Come sottolinea il Corriere dello Sport, i numeri parlano chiaro: 21 gol subiti in 10 partite tra Serie A e Champions League, con un’impietosa media di oltre 2 reti a gara. Un dato lontanissimo dalla solidità difensiva che aveva reso il Napoli un modello europeo. A pesare sono anche gli infortuni: elementi chiave come Rrahmani e Lobotka sono risultati praticamente insostituibili, con l’organico incapace di compensarne l’assenza. A ciò si somma il difficile inserimento dei nuovi arrivati: su nove acquisti estivi, solo Hojlund e De Bruyne hanno mostrato un impatto positivo. Gli altri faticano, e il rischio di un mercato disfunzionale aleggia sul club, anche se Conte invita a non buttare tutto all’aria per isteria.

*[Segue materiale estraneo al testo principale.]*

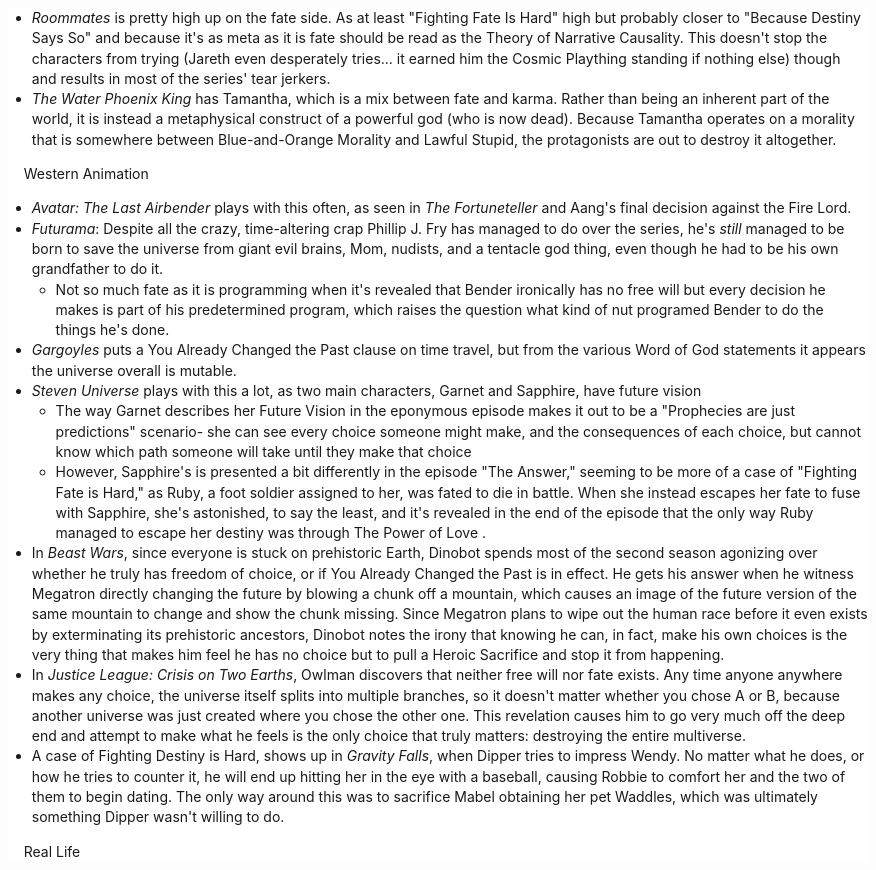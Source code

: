 -   _Roommates_ is pretty high up on the fate side. As at least "Fighting Fate Is Hard" high but probably closer to "Because Destiny Says So" and because it's as meta as it is fate should be read as the Theory of Narrative Causality. This doesn't stop the characters from trying (Jareth even desperately tries... it earned him the Cosmic Plaything standing if nothing else) though and results in most of the series' tear jerkers.
-   _The Water Phoenix King_ has Tamantha, which is a mix between fate and karma. Rather than being an inherent part of the world, it is instead a metaphysical construct of a powerful god (who is now dead). Because Tamantha operates on a morality that is somewhere between Blue-and-Orange Morality and Lawful Stupid, the protagonists are out to destroy it altogether.

    Western Animation 

-   _Avatar: The Last Airbender_ plays with this often, as seen in _The Fortuneteller_ and Aang's final decision against the Fire Lord.
-   _Futurama_: Despite all the crazy, time-altering crap Phillip J. Fry has managed to do over the series, he's _still_ managed to be born to save the universe from giant evil brains, Mom, nudists, and a tentacle god thing, even though he had to be his own grandfather to do it.
    -   Not so much fate as it is programming when it's revealed that Bender ironically has no free will but every decision he makes is part of his predetermined program, which raises the question what kind of nut programed Bender to do the things he's done.
-   _Gargoyles_ puts a You Already Changed the Past clause on time travel, but from the various Word of God statements it appears the universe overall is mutable.
-   _Steven Universe_ plays with this a lot, as two main characters, Garnet and Sapphire, have future vision
    -   The way Garnet describes her Future Vision in the eponymous episode makes it out to be a "Prophecies are just predictions" scenario- she can see every choice someone might make, and the consequences of each choice, but cannot know which path someone will take until they make that choice
    -   However, Sapphire's is presented a bit differently in the episode "The Answer," seeming to be more of a case of "Fighting Fate is Hard," as Ruby, a foot soldier assigned to her, was fated to die in battle. When she instead escapes her fate to fuse with Sapphire, she's astonished, to say the least, and it's revealed in the end of the episode that the only way Ruby managed to escape her destiny was through The Power of Love .
-   In _Beast Wars_, since everyone is stuck on prehistoric Earth, Dinobot spends most of the second season agonizing over whether he truly has freedom of choice, or if You Already Changed the Past is in effect. He gets his answer when he witness Megatron directly changing the future by blowing a chunk off a mountain, which causes an image of the future version of the same mountain to change and show the chunk missing. Since Megatron plans to wipe out the human race before it even exists by exterminating its prehistoric ancestors, Dinobot notes the irony that knowing he can, in fact, make his own choices is the very thing that makes him feel he has no choice but to pull a Heroic Sacrifice and stop it from happening.
-   In _Justice League: Crisis on Two Earths_, Owlman discovers that neither free will nor fate exists. Any time anyone anywhere makes any choice, the universe itself splits into multiple branches, so it doesn't matter whether you chose A or B, because another universe was just created where you chose the other one. This revelation causes him to go very much off the deep end and attempt to make what he feels is the only choice that truly matters: destroying the entire multiverse.
-   A case of Fighting Destiny is Hard, shows up in _Gravity Falls_, when Dipper tries to impress Wendy. No matter what he does, or how he tries to counter it, he will end up hitting her in the eye with a baseball, causing Robbie to comfort her and the two of them to begin dating. The only way around this was to sacrifice Mabel obtaining her pet Waddles, which was ultimately something Dipper wasn't willing to do.

    Real Life 
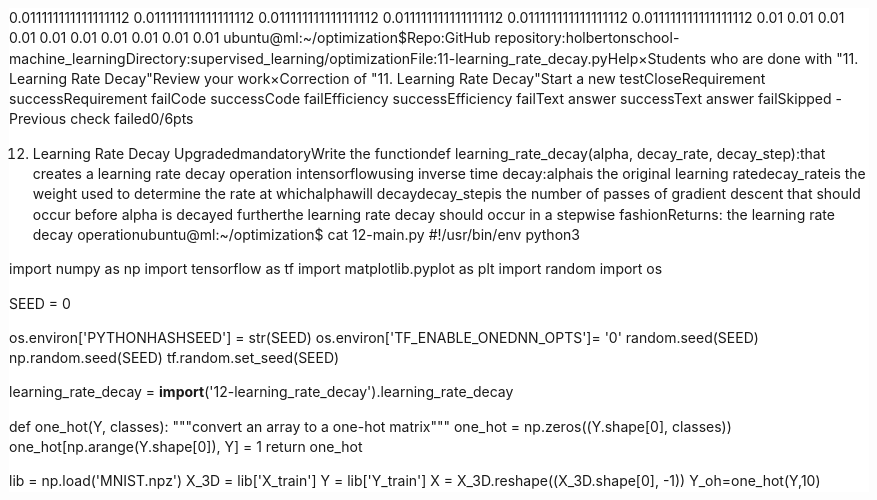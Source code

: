 0.011111111111111112
0.011111111111111112
0.011111111111111112
0.011111111111111112
0.011111111111111112
0.011111111111111112
0.01
0.01
0.01
0.01
0.01
0.01
0.01
0.01
0.01
0.01
ubuntu@ml:~/optimization$Repo:GitHub repository:holbertonschool-machine_learningDirectory:supervised_learning/optimizationFile:11-learning_rate_decay.pyHelp×Students who are done with "11. Learning Rate Decay"Review your work×Correction of "11. Learning Rate Decay"Start a new testCloseRequirement successRequirement failCode successCode failEfficiency successEfficiency failText answer successText answer failSkipped - Previous check failed0/6pts

12. Learning Rate Decay UpgradedmandatoryWrite the functiondef learning_rate_decay(alpha, decay_rate, decay_step):that creates a learning rate decay operation intensorflowusing inverse time decay:alphais the original learning ratedecay_rateis the weight used to determine the rate at whichalphawill decaydecay_stepis the number of passes of gradient descent that should occur before alpha is decayed furtherthe learning rate decay should occur in a stepwise fashionReturns: the learning rate decay operationubuntu@ml:~/optimization$ cat 12-main.py
#!/usr/bin/env python3

import numpy as np
import tensorflow as tf
import matplotlib.pyplot as plt
import random
import os

SEED = 0

os.environ['PYTHONHASHSEED'] = str(SEED)
os.environ['TF_ENABLE_ONEDNN_OPTS']= '0'
random.seed(SEED)
np.random.seed(SEED)
tf.random.set_seed(SEED)

learning_rate_decay = __import__('12-learning_rate_decay').learning_rate_decay

def one_hot(Y, classes):
    """convert an array to a one-hot matrix"""
    one_hot = np.zeros((Y.shape[0], classes))
    one_hot[np.arange(Y.shape[0]), Y] = 1
    return one_hot

lib = np.load('MNIST.npz')
X_3D = lib['X_train']
Y = lib['Y_train']
X = X_3D.reshape((X_3D.shape[0], -1))
Y_oh=one_hot(Y,10)
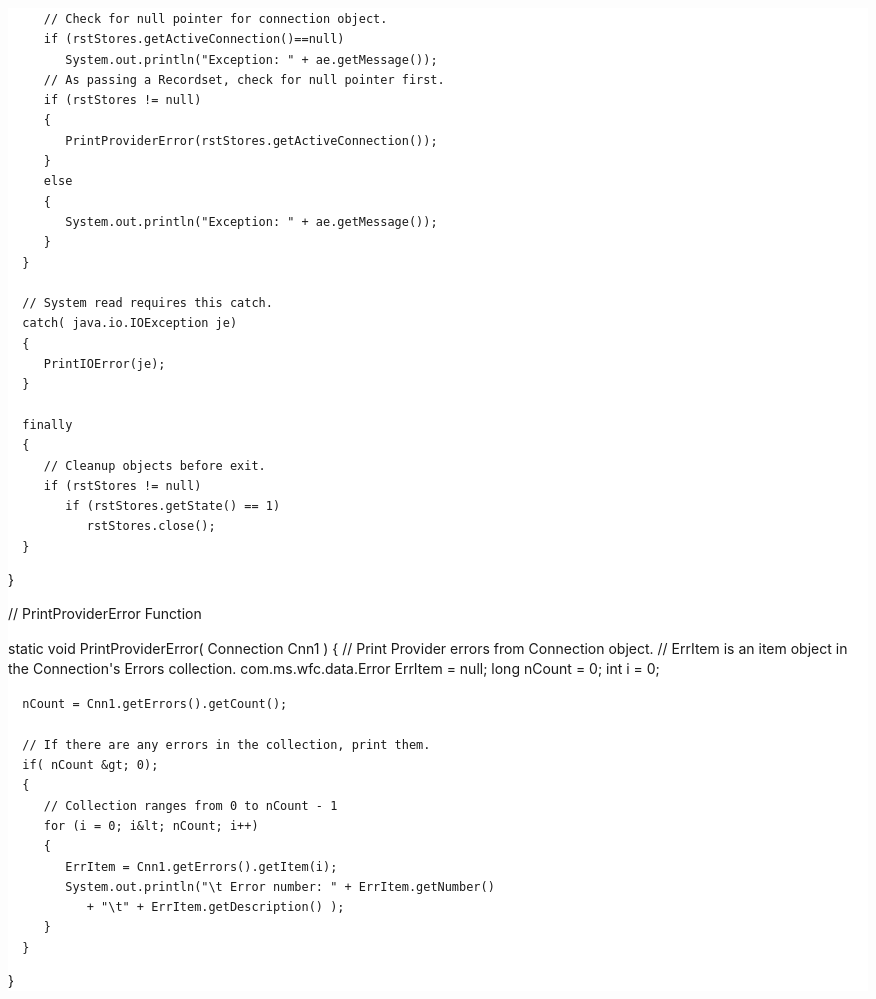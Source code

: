          // Check for null pointer for connection object.
         if (rstStores.getActiveConnection()==null)
            System.out.println("Exception: " + ae.getMessage());
         // As passing a Recordset, check for null pointer first.
         if (rstStores != null)
         {
            PrintProviderError(rstStores.getActiveConnection());
         }
         else
         {
            System.out.println("Exception: " + ae.getMessage());
         }
      }

      // System read requires this catch.
      catch( java.io.IOException je)
      {
         PrintIOError(je);
      }
            
      finally
      {
         // Cleanup objects before exit.   
         if (rstStores != null)
            if (rstStores.getState() == 1)
               rstStores.close();
      }
   }

   // PrintProviderError Function

   static void PrintProviderError( Connection Cnn1 )
   {
      // Print Provider errors from Connection object.
      // ErrItem is an item object in the Connection's Errors collection.
      com.ms.wfc.data.Error  ErrItem = null;
      long nCount = 0;
      int  i      = 0;

      nCount = Cnn1.getErrors().getCount();

      // If there are any errors in the collection, print them.
      if( nCount &gt; 0);
      {
         // Collection ranges from 0 to nCount - 1
         for (i = 0; i&lt; nCount; i++)
         {
            ErrItem = Cnn1.getErrors().getItem(i);
            System.out.println("\t Error number: " + ErrItem.getNumber()
               + "\t" + ErrItem.getDescription() );
         }
      }

   }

La partita contro l’Inter, attuale capolista e in grande forma, arriva in un momento critico ma potrebbe trasformarsi in un’opportunità, pungolando l’orgoglio ferito della squadra. Napoli ha sempre saputo reagire alle cadute e Conte sa che il momento per dimostrarlo è ora. Una vittoria contro i nerazzurri sarebbe più di un successo: rappresenterebbe la rinascita di un’identità, quella di una squadra che vuole tornare compatta e feroce.
In questo contesto, De Laurentiis ha ribadito fiducia totale nel tecnico e nella sua guida, auspicando serenità, unità di intenti e soprattutto pazienza: serve tempo perché i nuovi si adattino e perché le idee del mister attecchiscano in un gruppo che ha cambiato pelle. Il discorso è chiaro: solo attraverso l’autocritica e il sacrificio si può ricostruire quello spirito vincente smarrito negli ultimi mesi.